◆ What you will do
Each record below should be output verbatim, without pictures.

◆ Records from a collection
- - - -
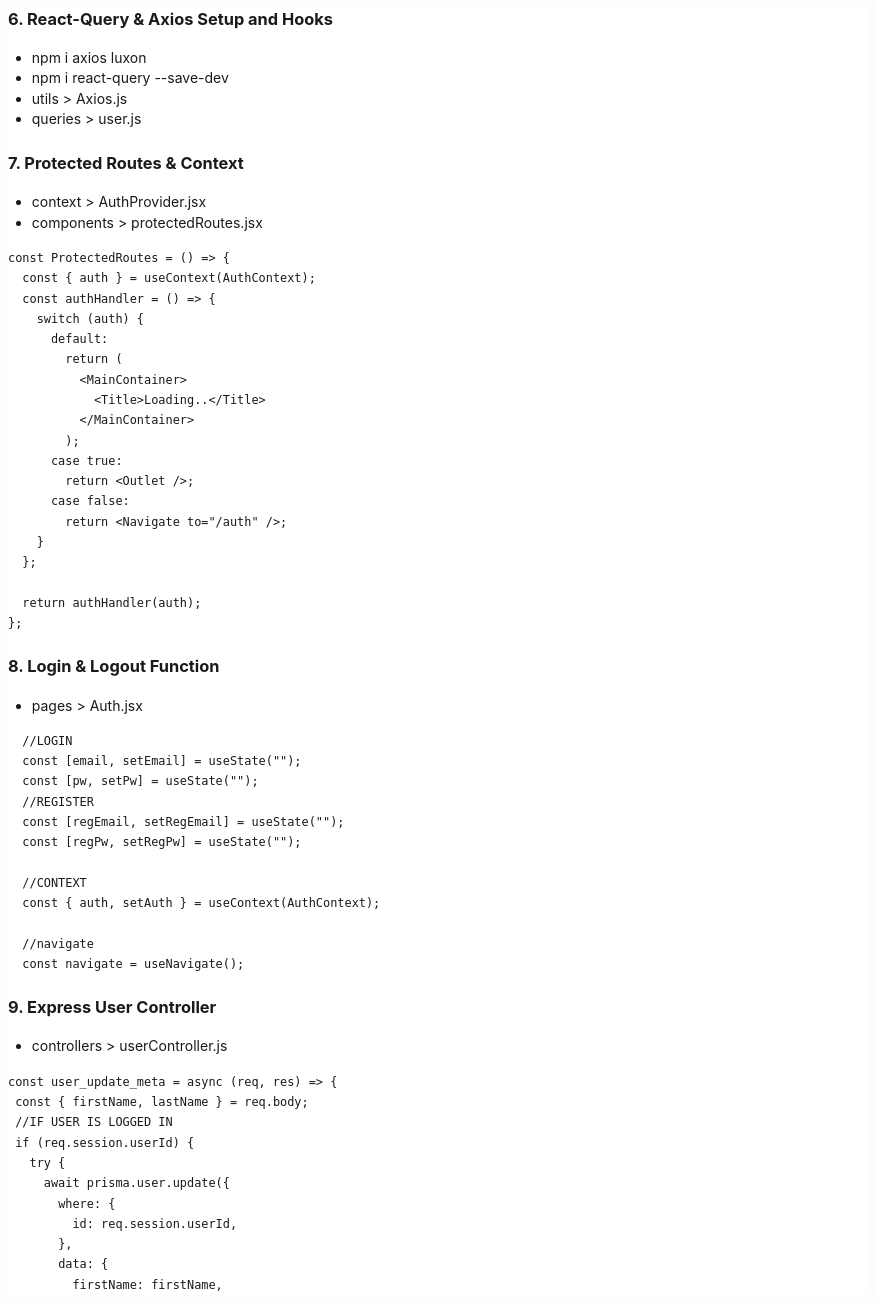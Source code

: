 ### 6. React-Query & Axios Setup and Hooks
* npm i axios luxon
* npm i react-query --save-dev
* utils > Axios.js
* queries > user.js


### 7. Protected Routes & Context
* context > AuthProvider.jsx
* components > protectedRoutes.jsx
```
const ProtectedRoutes = () => {
  const { auth } = useContext(AuthContext);
  const authHandler = () => {
    switch (auth) {
      default:
        return (
          <MainContainer>
            <Title>Loading..</Title>
          </MainContainer>
        );
      case true:
        return <Outlet />;
      case false:
        return <Navigate to="/auth" />;
    }
  };

  return authHandler(auth);
};
```

### 8. Login & Logout Function 
 * pages > Auth.jsx
```
  //LOGIN
  const [email, setEmail] = useState("");
  const [pw, setPw] = useState("");
  //REGISTER
  const [regEmail, setRegEmail] = useState("");
  const [regPw, setRegPw] = useState("");

  //CONTEXT
  const { auth, setAuth } = useContext(AuthContext);

  //navigate
  const navigate = useNavigate();
  ```
  

### 9. Express User Controller
 * controllers > userController.js
 ```
 const user_update_meta = async (req, res) => {
  const { firstName, lastName } = req.body;
  //IF USER IS LOGGED IN
  if (req.session.userId) {
    try {
      await prisma.user.update({
        where: {
          id: req.session.userId,
        },
        data: {
          firstName: firstName,
 ```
- - - -
◆ Result of this exercise
Source code

: ### 6. React-Query & Axios Setup and Hooks
* npm i axios luxon
* npm i react-query --save-dev
* utils > Axios.js
* queries > user.js


### 7. Protected Routes & Context
* context > AuthProvider.jsx
* components > protectedRoutes.jsx
```
const ProtectedRoutes = () => {
  const { auth } = useContext(AuthContext);
  const authHandler = () => {
    switch (auth) {
      default:
        return (
          <MainContainer>
            <Title>Loading..</Title>
          </MainContainer>
        );
      case true:
        return <Outlet />;
      case false:
        return <Navigate to="/auth" />;
    }
  };

  return authHandler(auth);
};
```

### 8. Login & Logout Function 
 * pages > Auth.jsx
```
  //LOGIN
  const [email, setEmail] = useState("");
  const [pw, setPw] = useState("");
  //REGISTER
  const [regEmail, setRegEmail] = useState("");
  const [regPw, setRegPw] = useState("");

  //CONTEXT
  const { auth, setAuth } = useContext(AuthContext);

  //navigate
  const navigate = useNavigate();
  ```
  

### 9. Express User Controller
 * controllers > userController.js
 ```
 const user_update_meta = async (req, res) => {
  const { firstName, lastName } = req.body;
  //IF USER IS LOGGED IN
  if (req.session.userId) {
    try {
      await prisma.user.update({
        where: {
          id: req.session.userId,
        },
        data: {
          firstName: firstName,
 ```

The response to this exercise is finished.